2. Radner's quirky characterizations brought her an Emmy for outstanding performance as an actress in a variety series in 1978.
She created such characters as Roseanne Roseannadanna, the frizzy-haired, lisping broadcaster; Lisa Loopner, a nerdy teenager with "mosquito-size" breasts; and "Baba Wawa," a parody of Barbara Walters which made Radner the first person to lampoon a news anchor on TV.
3. Jane Curtin was the first female co-anchor on "Weekend Update."
Curtin's deadpan delivery made her the perfect foil for three different male co-anchors during her time at the desk.
Cerebral and restrained, she never backed down from a debate with conservative-playing Dan Aykroyd during their "Point/Counter-Point" segments. He regularly chastised her, "Jane, you ignorant slut!"
4. Years later, Curtin called out male cast members for being sexist.
During an "SNL" cast reunion on "O, The Oprah Winfrey Show," Curtin opened up about how Studio 8H was sometimes a hostile environment for comediennes.
She specifically called out John Belushi for undermining the show's female writers:
"They were working against John, who said women are just fundamentally not funny. You'd go to a table read and if a woman writer had written a piece for John, he would not read it in his full voice. He would whisper it. He felt as though it was his duty to sabotage pieces that were written by women."
5. Candice Bergen was the first woman to host "SNL." They asked her back four episodes later.
At age 27, the modelesque Bergen had no comedic experience listed on her résumé, and no idea why Lorne Michaels asked her to host the fourth episode. But it was the first episode that TV critics say "felt like 'SNL.'" After much trial and error, the writers and cast came to understand the show and how to integrate the host into their zany world.
It was also the first time the cast gathered around the host as she said goodnight to the audience — an intimate wrap to their week rehearsing together.
6. Laraine Newman was a founding member of The Groundlings, an influential comedy troupe in LA that led to many "SNL" hires.
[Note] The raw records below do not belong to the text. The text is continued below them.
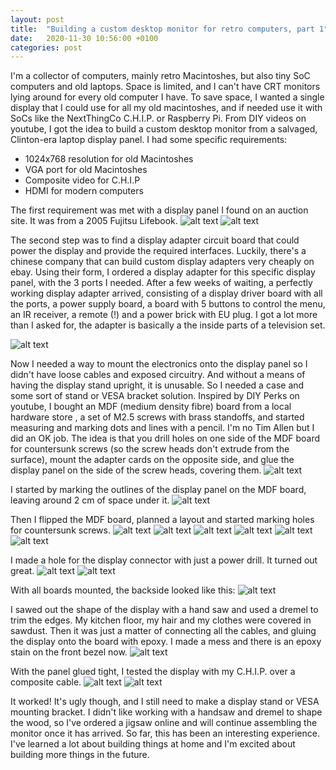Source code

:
 ```yaml
---
layout: post
title:  "Building a custom desktop monitor for retro computers, part 1"
date:   2020-11-30 10:56:00 +0100
categories: post
---
```


I'm a collector of computers, mainly retro Macintoshes, but also tiny SoC computers and old laptops. Space is limited, and I can't have CRT monitors lying around for every old computer I have. To save space, I wanted a single display that I could use for all my old macintoshes, and if needed use it with SoCs like the NextThingCo C.H.I.P. or Raspberry Pi. From DIY videos on youtube, I got the idea to build a custom desktop monitor from a salvaged, Clinton-era laptop display panel. I had some specific requirements:

* 1024x768 resolution for old Macintoshes
* VGA port for old Macintoshes
* Composite video for C.H.I.P
* HDMI for modern computers

The first requirement was met with a display panel I found on an auction site. It was from a 2005 Fujitsu Lifebook.
![alt text](/images/diymonitor/263680631_d4a44ec3-6a56-4fea-a7b5-54d2e3876c61.jpg "Display panel front")
![alt text](/images/diymonitor/263680631_72a58498-6c38-43de-b46e-1c0f2b145dbc.jpg "Display panel back")

The second step was to find a display adapter circuit board that could power the display and provide the required interfaces. Luckily, there's a chinese company that can build custom display adapters very cheaply on ebay. Using their form, I ordered a display adapter for this specific display panel, with the 3 ports I needed. After a few weeks of waiting, a perfectly working display adapter arrived, consisting of a display driver board with all the ports, a power supply board, a board with 5 buttons to control the menu, an IR receiver, a remote (!) and a power brick with EU plug. I got a lot more than I asked for, the adapter is basically a the inside parts of a television set.

![alt text](/images/diymonitor/130025602_2746099465663117_2470290514253255404_n.jpg "Display adapter board")

Now I needed a way to mount the electronics onto the display panel so I didn't have loose cables and exposed circuitry. And without a means of having the display stand upright, it is unusable. So I needed a case and some sort of stand or VESA bracket solution. Inspired by DIY Perks on youtube, I bought an MDF (medium density fibre) board from a local hardware store , a set of M2.5 screws with brass standoffs, and started measuring and marking dots and lines with a pencil. I'm no Tim Allen but I did an OK job. The idea is that you drill holes on one side of the MDF board for countersunk screws (so the screw heads don't extrude from the surface), mount the adapter cards on the opposite side, and glue the display panel on the side of the screw heads, covering them.
![alt text](/images/diymonitor/Sp2Rx4y.jpg "Overview of tools and parts")

I started by marking the outlines of the display panel on the MDF board, leaving around 2 cm of space under it.
![alt text](/images/diymonitor/opsWCw6.jpg "Display measurement")

Then I flipped the MDF board, planned a layout and started marking holes for countersunk screws.
![alt text](/images/diymonitor/SzuiqEZ.jpg "Planning the layout")
![alt text](/images/diymonitor/t4vLOh1.jpg "Marking for a hole")
![alt text](/images/diymonitor/dE9Qiup.jpg "Marking for a hole")
![alt text](/images/diymonitor/aQ98Glf.jpg "Inserting a screw")
![alt text](/images/diymonitor/hgmKn5v.jpg "Inserted screw")
![alt text](/images/diymonitor/CvHG1kB.jpg "Board on MDF")

I made a hole for the display connector with just a power drill. It turned out great.
![alt text](/images/diymonitor/M5X5Ez2.jpg "Hole for display connector front")
![alt text](/images/diymonitor/2WBaozh.jpg "Hole for display connector back")

With all boards mounted, the backside looked like this:
![alt text](/images/diymonitor/Y4lmMai.jpg "All boards mounted")

I sawed out the shape of the display with a hand saw and used a dremel to trim the edges. My kitchen floor, my hair and my clothes were covered in sawdust.
Then it was just a matter of connecting all the cables, and gluing the display onto the board with epoxy. I made a mess and there is an epoxy stain on the front bezel now.
![alt text](/images/diymonitor/ipAn036.jpg "Gluing the panel")

With the panel glued tight, I tested the display with my C.H.I.P. over a composite cable.
![alt text](/images/diymonitor/XHWEz2k.jpg "Booting debian")
![alt text](/images/diymonitor/MHju78j.jpg "CHIP OS running on display")

It worked! It's ugly though, and I still need to make a display stand or VESA mounting bracket. I didn't like working with a handsaw and dremel to shape the wood, so I've ordered a jigsaw online and will continue assembling the monitor once it has arrived.
So far, this has been an interesting experience. I've learned a lot about building things at home and I'm excited about building more things in the future.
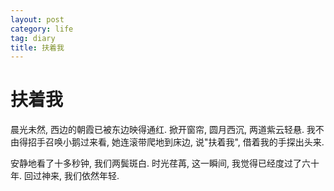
 ```yaml
---
layout: post
category: life
tag: diary
title: 扶着我
---
```


# 扶着我

晨光未然, 西边的朝霞已被东边映得通红.
掀开窗帘, 圆月西沉, 两道紫云轻悬.
我不由得招手召唤小鹅过来看,
她连滚带爬地到床边, 说"扶着我",
借着我的手探出头来.

安静地看了十多秒钟, 我们两鬓斑白.
时光荏苒, 这一瞬间, 我觉得已经度过了六十年.
回过神来, 我们依然年轻.
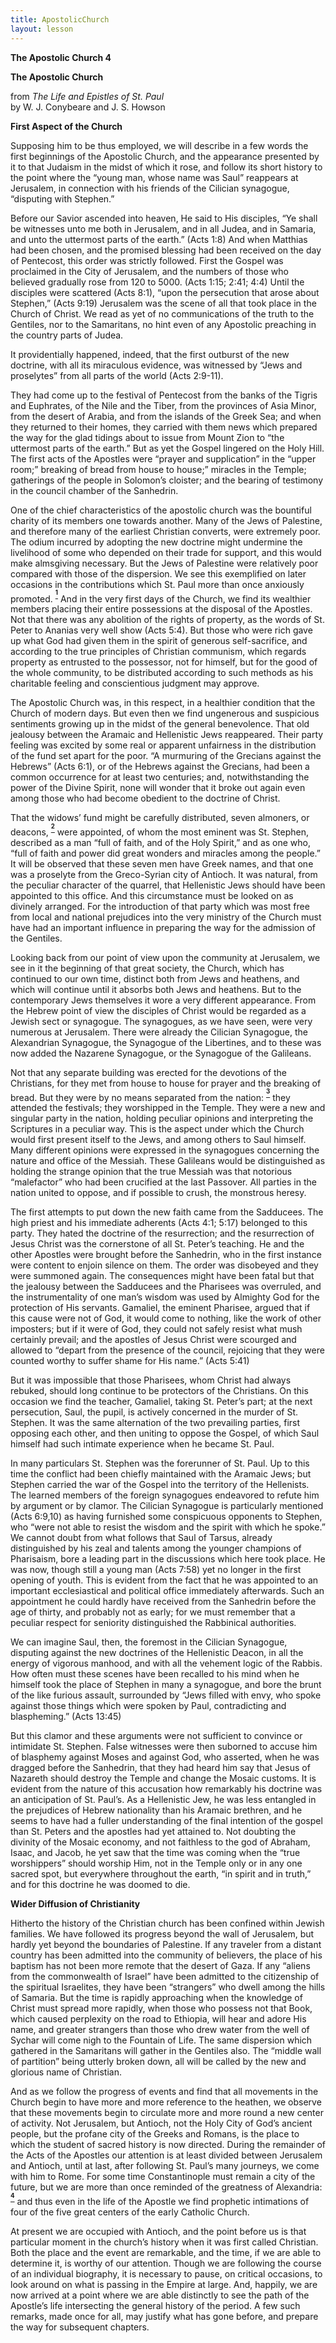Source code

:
 ```yaml
---
title: ApostolicChurch
layout: lesson
---
```



**The Apostolic Church 4**

**The Apostolic Church**

from *The Life and Epistles of St. Paul*  
by W. J. Conybeare and J. S. Howson

**First Aspect of the Church**

Supposing him to be thus employed, we will describe in a few words the
first beginnings of the Apostolic Church, and the appearance presented
by it to that Judaism in the midst of which it rose, and follow its
short history to the point where the “young man, whose name was Saul”
reappears at Jerusalem, in connection with his friends of the Cilician
synagogue, “disputing with Stephen.”

Before our Savior ascended into heaven, He said to His disciples, “Ye
shall be witnesses unto me both in Jerusalem, and in all Judea, and in
Samaria, and unto the uttermost parts of the earth.” (Acts 1:8) And when
Matthias had been chosen, and the promised blessing had been received on
the day of Pentecost, this order was strictly followed. First the Gospel
was proclaimed in the City of Jerusalem, and the numbers of those who
believed gradually rose from 120 to 5000. (Acts 1:15; 2:41; 4:4) Until
the disciples were scattered (Acts 8:1), “upon the persecution that
arose about Stephen,” (Acts 9:19) Jerusalem was the scene of all that
took place in the Church of Christ. We read as yet of no communications
of the truth to the Gentiles, nor to the Samaritans, no hint even of any
Apostolic preaching in the country parts of Judea.

It providentially happened, indeed, that the first outburst of the new
doctrine, with all its miraculous evidence, was witnessed by “Jews and
proselytes” from all parts of the world (Acts 2:9-11).

They had come up to the festival of Pentecost from the banks of the
Tigris and Euphrates, of the Nile and the Tiber, from the provinces of
Asia Minor, from the desert of Arabia, and from the islands of the Greek
Sea; and when they returned to their homes, they carried with them news
which prepared the way for the glad tidings about to issue from Mount
Zion to “the uttermost parts of the earth.” But as yet the Gospel
lingered on the Holy Hill. The first acts of the Apostles were “prayer
and supplication” in the “upper room;” breaking of bread from house to
house;” miracles in the Temple; gatherings of the people in Solomon’s
cloister; and the bearing of testimony in the council chamber of the
Sanhedrin.

One of the chief characteristics of the apostolic church was the
bountiful charity of its members one towards another. Many of the Jews
of Palestine, and therefore many of the earliest Christian converts,
were extremely poor. The odium incurred by adopting the new doctrine
might undermine the livelihood of some who depended on their trade for
support, and this would make almsgiving necessary. But the Jews of
Palestine were relatively poor compared with those of the dispersion. We
see this exemplified on later occasions in the contributions which St.
Paul more than once anxiously promoted.
<sup>**[<sup>1</sup>](#sdfootnote1sym)**</sup> And in the very first
days of the Church, we find its wealthier members placing their entire
possessions at the disposal of the Apostles. Not that there was any
abolition of the rights of property, as the words of St. Peter to
Ananias very well show (Acts 5:4). But those who were rich gave up what
God had given them in the spirit of generous self-sacrifice, and
according to the true principles of Christian communism, which regards
property as entrusted to the possessor, not for himself, but for the
good of the whole community, to be distributed according to such methods
as his charitable feeling and conscientious judgment may approve.

The Apostolic Church was, in this respect, in a healthier condition that
the Church of modern days. But even then we find ungenerous and
suspicious sentiments growing up in the midst of the general
benevolence. That old jealousy between the Aramaic and Hellenistic Jews
reappeared. Their party feeling was excited by some real or apparent
unfairness in the distribution of the fund set apart for the poor. “A
murmuring of the Grecians against the Hebrews” (Acts 6:1), or of the
Hebrews against the Grecians, had been a common occurrence for at least
two centuries; and, notwithstanding the power of the Divine Spirit, none
will wonder that it broke out again even among those who had become
obedient to the doctrine of Christ.

That the widows’ fund might be carefully distributed, seven almoners, or
deacons, <sup>**[<sup>2</sup>](#sdfootnote2sym)**</sup> were appointed,
of whom the most eminent was St. Stephen, described as a man “full of
faith, and of the Holy Spirit,” and as one who, “full of faith and power
did great wonders and miracles among the people.” It will be observed
that these seven men have Greek names, and that one was a proselyte from
the Greco-Syrian city of Antioch. It was natural, from the peculiar
character of the quarrel, that Hellenistic Jews should have been
appointed to this office. And this circumstance must be looked on as
divinely arranged. For the introduction of that party which was most
free from local and national prejudices into the very ministry of the
Church must have had an important influence in preparing the way for the
admission of the Gentiles.

Looking back from our point of view upon the community at Jerusalem, we
see in it the beginning of that great society, the Church, which has
continued to our own time, distinct both from Jews and heathens, and
which will continue until it absorbs both Jews and heathens. But to the
contemporary Jews themselves it wore a very different appearance. From
the Hebrew point of view the disciples of Christ would be regarded as a
Jewish sect or synagogue. The synagogues, as we have seen, were very
numerous at Jerusalem. There were already the Cilician Synagogue, the
Alexandrian Synagogue, the Synagogue of the Libertines, and to these was
now added the Nazarene Synagogue, or the Synagogue of the Galileans.

Not that any separate building was erected for the devotions of the
Christians, for they met from house to house for prayer and the breaking
of bread. But they were by no means separated from the nation:
<sup>**[<sup>3</sup>](#sdfootnote3sym)**</sup> they attended the
festivals; they worshipped in the Temple. They were a new and singular
party in the nation, holding peculiar opinions and interpreting the
Scriptures in a peculiar way. This is the aspect under which the Church
would first present itself to the Jews, and among others to Saul
himself. Many different opinions were expressed in the synagogues
concerning the nature and office of the Messiah. These Galileans would
be distinguished as holding the strange opinion that the true Messiah
was that notorious “malefactor” who had been crucified at the last
Passover. All parties in the nation united to oppose, and if possible to
crush, the monstrous heresy.

The first attempts to put down the new faith came from the Sadducees.
The high priest and his immediate adherents (Acts 4:1; 5:17) belonged to
this party. They hated the doctrine of the resurrection; and the
resurrection of Jesus Christ was the cornerstone of all St. Peter’s
teaching. He and the other Apostles were brought before the Sanhedrin,
who in the first instance were content to enjoin silence on them. The
order was disobeyed and they were summoned again. The consequences might
have been fatal but that the jealousy between the Sadducees and the
Pharisees was overruled, and the instrumentality of one man’s wisdom was
used by Almighty God for the protection of His servants. Gamaliel, the
eminent Pharisee, argued that if this cause were not of God, it would
come to nothing, like the work of other imposters; but if it were of
God, they could not safely resist what mush certainly prevail; and the
apostles of Jesus Christ were scourged and allowed to “depart from the
presence of the council, rejoicing that they were counted worthy to
suffer shame for His name.” (Acts 5:41)

But it was impossible that those Pharisees, whom Christ had always
rebuked, should long continue to be protectors of the Christians. On
this occasion we find the teacher, Gamaliel, taking St. Peter’s part; at
the next persecution, Saul, the pupil, is actively concerned in the
murder of St. Stephen. It was the same alternation of the two prevailing
parties, first opposing each other, and then uniting to oppose the
Gospel, of which Saul himself had such intimate experience when he
became St. Paul.

In many particulars St. Stephen was the forerunner of St. Paul. Up to
this time the conflict had been chiefly maintained with the Aramaic
Jews; but Stephen carried the war of the Gospel into the territory of
the Hellenists. The learned members of the foreign synagogues endeavored
to refute him by argument or by clamor. The Cilician Synagogue is
particularly mentioned (Acts 6:9,10) as having furnished some
conspicuous opponents to Stephen, who “were not able to resist the
wisdom and the spirit with which he spoke.” We cannot doubt from what
follows that Saul of Tarsus, already distinguished by his zeal and
talents among the younger champions of Pharisaism, bore a leading part
in the discussions which here took place. He was now, though still a
young man (Acts 7:58) yet no longer in the first opening of youth. This
is evident from the fact that he was appointed to an important
ecclesiastical and political office immediately afterwards. Such an
appointment he could hardly have received from the Sanhedrin before the
age of thirty, and probably not as early; for we must remember that a
peculiar respect for seniority distinguished the Rabbinical authorities.

We can imagine Saul, then, the foremost in the Cilician Synagogue,
disputing against the new doctrines of the Hellenistic Deacon, in all
the energy of vigorous manhood, and with all the vehement logic of the
Rabbis. How often must these scenes have been recalled to his mind when
he himself took the place of Stephen in many a synagogue, and bore the
brunt of the like furious assault, surrounded by “Jews filled with envy,
who spoke against those things which were spoken by Paul, contradicting
and blaspheming.” (Acts 13:45)

But this clamor and these arguments were not sufficient to convince or
intimidate St. Stephen. False witnesses were then suborned to accuse him
of blasphemy against Moses and against God, who asserted, when he was
dragged before the Sanhedrin, that they had heard him say that Jesus of
Nazareth should destroy the Temple and change the Mosaic customs. It is
evident from the nature of this accusation how remarkably his doctrine
was an anticipation of St. Paul’s. As a Hellenistic Jew, he was less
entangled in the prejudices of Hebrew nationality than his Aramaic
brethren, and he seems to have had a fuller understanding of the final
intention of the gospel than St. Peters and the apostles had yet
attained to. Not doubting the divinity of the Mosaic economy, and not
faithless to the god of Abraham, Isaac, and Jacob, he yet saw that the
time was coming when the “true worshippers” should worship Him, not in
the Temple only or in any one sacred spot, but everywhere throughout the
earth, “in spirit and in truth,” and for this doctrine he was doomed to
die.

**Wider Diffusion of Christianity**

Hitherto the history of the Christian church has been confined within
Jewish families. We have followed its progress beyond the wall of
Jerusalem, but hardly yet beyond the boundaries of Palestine. If any
traveler from a distant country has been admitted into the community of
believers, the place of his baptism has not been more remote that the
desert of Gaza. If any “aliens from the commonwealth of Israel” have
been admitted to the citizenship of the spiritual Israelites, they have
been “strangers” who dwell among the hills of Samaria. But the time is
rapidly approaching when the knowledge of Christ must spread more
rapidly, when those who possess not that Book, which caused perplexity
on the road to Ethiopia, will hear and adore His name, and greater
strangers than those who drew water from the well of Sychar will come
nigh to the Fountain of Life. The same dispersion which gathered in the
Samaritans will gather in the Gentiles also. The “middle wall of
partition” being utterly broken down, all will be called by the new and
glorious name of Christian.

And as we follow the progress of events and find that all movements in
the Church begin to have more and more reference to the heathen, we
observe that these movements begin to circulate more and more round a
new center of activity. Not Jerusalem, but Antioch, not the Holy City of
God’s ancient people, but the profane city of the Greeks and Romans, is
the place to which the student of sacred history is now directed. During
the remainder of the Acts of the Apostles our attention is at least
divided between Jerusalem and Antioch, until at last, after following
St. Paul’s many journeys, we come with him to Rome. For some time
Constantinople must remain a city of the future, but we are more than
once reminded of the greatness of Alexandria:
<sup>**[<sup>4</sup>](#sdfootnote4sym)**</sup> and thus even in the life
of the Apostle we find prophetic intimations of four of the five great
centers of the early Catholic Church.

At present we are occupied with Antioch, and the point before us is that
particular moment in the church’s history when it was first called
Christian. Both the place and the event are remarkable, and the time, if
we are able to determine it, is worthy of our attention. Though we are
following the course of an individual biography, it is necessary to
pause, on critical occasions, to look around on what is passing in the
Empire at large. And, happily, we are now arrived at a point where we
are able distinctly to see the path of the Apostle’s life intersecting
the general history of the period. A few such remarks, made once for
all, may justify what has gone before, and prepare the way for
subsequent chapters.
Newman — a crackerjack supporting player remembered for her sexy, hippie mystique and girlish charm — helped launch The Groundlings in 1974.
The theater company funneled major talent onto the "SNL" stage, including funny ladies Cheri Oteri, Ana Gasteyer, Maya Rudolph, and Kristen Wiig.
7. Julia Louis-Dreyfus became its youngest-ever female cast member at the age of 21.
Louis-Dreyfus landed the gig of a lifetime while she was still a theater student at Northwestern.
Although she struggled with the competitive, dog-eat-dog nature of the show in her three seasons at Studio 8H, she made a friend in the writing room: future "Seinfeld" co-creator, Larry David.
8. Louis-Dreyfus refused to tame her curly hair when a producer told her it would look sexier that way.
Early in her "SNL" career, she appeared in a sketch playing John DeLorean's wife, and straightened her hair for the role. The next day, a producer called her into his office and said a bunch of NBC executives were turned on by the look.
"This was apparently his way of trying to entice me into straightening my hair for the rest of season," Louis-Dreyfus told Adam Baer for Rolling Stone. "I was so shocked that anyone would say anything like that, I just burst out laughing in a hysterical way."
The incident inspired Louis-Dreyfus to make her "Seinfeld" character's hair "crazy curly."
9. Julia Sweeney brought her most famous recurring character, Pat, to the silver screen.
Sweeney created a '90s cultural phenomenon through Pat, the cringey nerd who befuddled celebrity hosts and audiences alike with his/her nondescript gender.
The guessing game of whether Pat was a man or woman became so popular that Sweeney made "It's Pat" the movie. It tanked at the box office, but TV critics still applaud Sweeney for cementing the role of the recurring character into the show's identity.
10. Ellen Cleghorne lasted four seasons on the show — longer than any black female cast member before her.
A single mother from the housing projects of Red Hook, Brooklyn, Cleghorne was discovered during a stint on "In Living Color" in 1991.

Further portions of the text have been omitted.